### TASK TO CARRY OUT
Restate every line of the data word for word, except for the images.

Dataset entries:
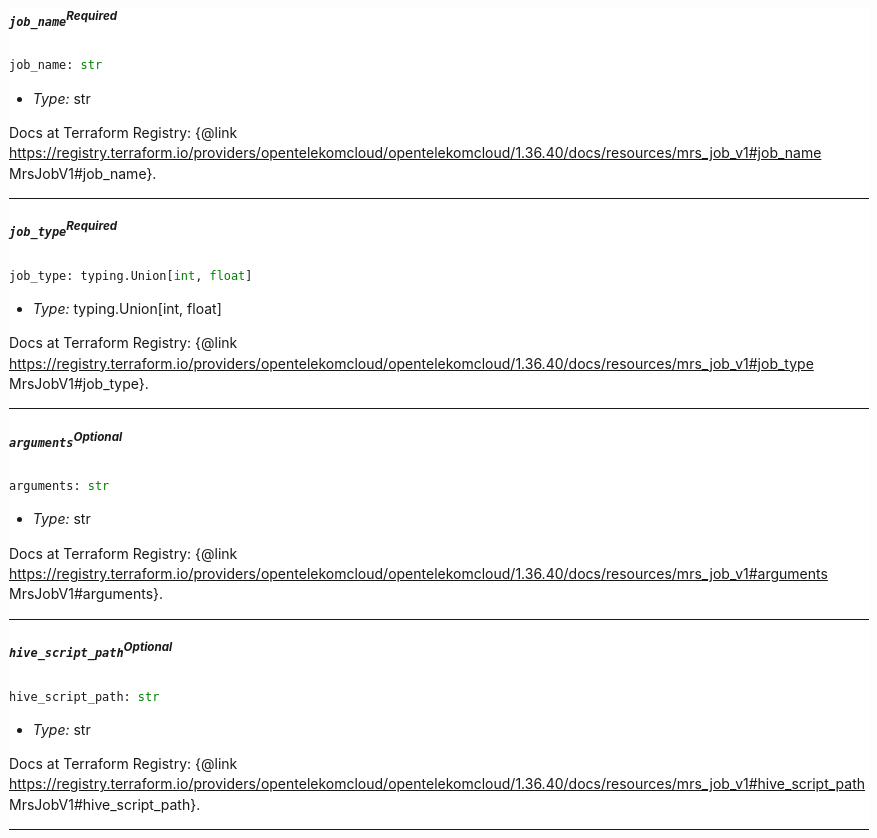 ##### `job_name`<sup>Required</sup> <a name="job_name" id="@cdktf/provider-opentelekomcloud.mrsJobV1.MrsJobV1Config.property.jobName"></a>

```python
job_name: str
```

- *Type:* str

Docs at Terraform Registry: {@link https://registry.terraform.io/providers/opentelekomcloud/opentelekomcloud/1.36.40/docs/resources/mrs_job_v1#job_name MrsJobV1#job_name}.

---

##### `job_type`<sup>Required</sup> <a name="job_type" id="@cdktf/provider-opentelekomcloud.mrsJobV1.MrsJobV1Config.property.jobType"></a>

```python
job_type: typing.Union[int, float]
```

- *Type:* typing.Union[int, float]

Docs at Terraform Registry: {@link https://registry.terraform.io/providers/opentelekomcloud/opentelekomcloud/1.36.40/docs/resources/mrs_job_v1#job_type MrsJobV1#job_type}.

---

##### `arguments`<sup>Optional</sup> <a name="arguments" id="@cdktf/provider-opentelekomcloud.mrsJobV1.MrsJobV1Config.property.arguments"></a>

```python
arguments: str
```

- *Type:* str

Docs at Terraform Registry: {@link https://registry.terraform.io/providers/opentelekomcloud/opentelekomcloud/1.36.40/docs/resources/mrs_job_v1#arguments MrsJobV1#arguments}.

---

##### `hive_script_path`<sup>Optional</sup> <a name="hive_script_path" id="@cdktf/provider-opentelekomcloud.mrsJobV1.MrsJobV1Config.property.hiveScriptPath"></a>

```python
hive_script_path: str
```

- *Type:* str

Docs at Terraform Registry: {@link https://registry.terraform.io/providers/opentelekomcloud/opentelekomcloud/1.36.40/docs/resources/mrs_job_v1#hive_script_path MrsJobV1#hive_script_path}.

---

### ANSWER TO THE EXERCISE
 ##### `job_name`<sup>Required</sup> <a name="job_name" id="@cdktf/provider-opentelekomcloud.mrsJobV1.MrsJobV1Config.property.jobName"></a>

```python
job_name: str
```

- *Type:* str

Docs at Terraform Registry: {@link https://registry.terraform.io/providers/opentelekomcloud/opentelekomcloud/1.36.40/docs/resources/mrs_job_v1#job_name MrsJobV1#job_name}.

---

##### `job_type`<sup>Required</sup> <a name="job_type" id="@cdktf/provider-opentelekomcloud.mrsJobV1.MrsJobV1Config.property.jobType"></a>

```python
job_type: typing.Union[int, float]
```

- *Type:* typing.Union[int, float]

Docs at Terraform Registry: {@link https://registry.terraform.io/providers/opentelekomcloud/opentelekomcloud/1.36.40/docs/resources/mrs_job_v1#job_type MrsJobV1#job_type}.

---

##### `arguments`<sup>Optional</sup> <a name="arguments" id="@cdktf/provider-opentelekomcloud.mrsJobV1.MrsJobV1Config.property.arguments"></a>

```python
arguments: str
```

- *Type:* str

Docs at Terraform Registry: {@link https://registry.terraform.io/providers/opentelekomcloud/opentelekomcloud/1.36.40/docs/resources/mrs_job_v1#arguments MrsJobV1#arguments}.

---

##### `hive_script_path`<sup>Optional</sup> <a name="hive_script_path" id="@cdktf/provider-opentelekomcloud.mrsJobV1.MrsJobV1Config.property.hiveScriptPath"></a>

```python
hive_script_path: str
```

- *Type:* str

Docs at Terraform Registry: {@link https://registry.terraform.io/providers/opentelekomcloud/opentelekomcloud/1.36.40/docs/resources/mrs_job_v1#hive_script_path MrsJobV1#hive_script_path}.

---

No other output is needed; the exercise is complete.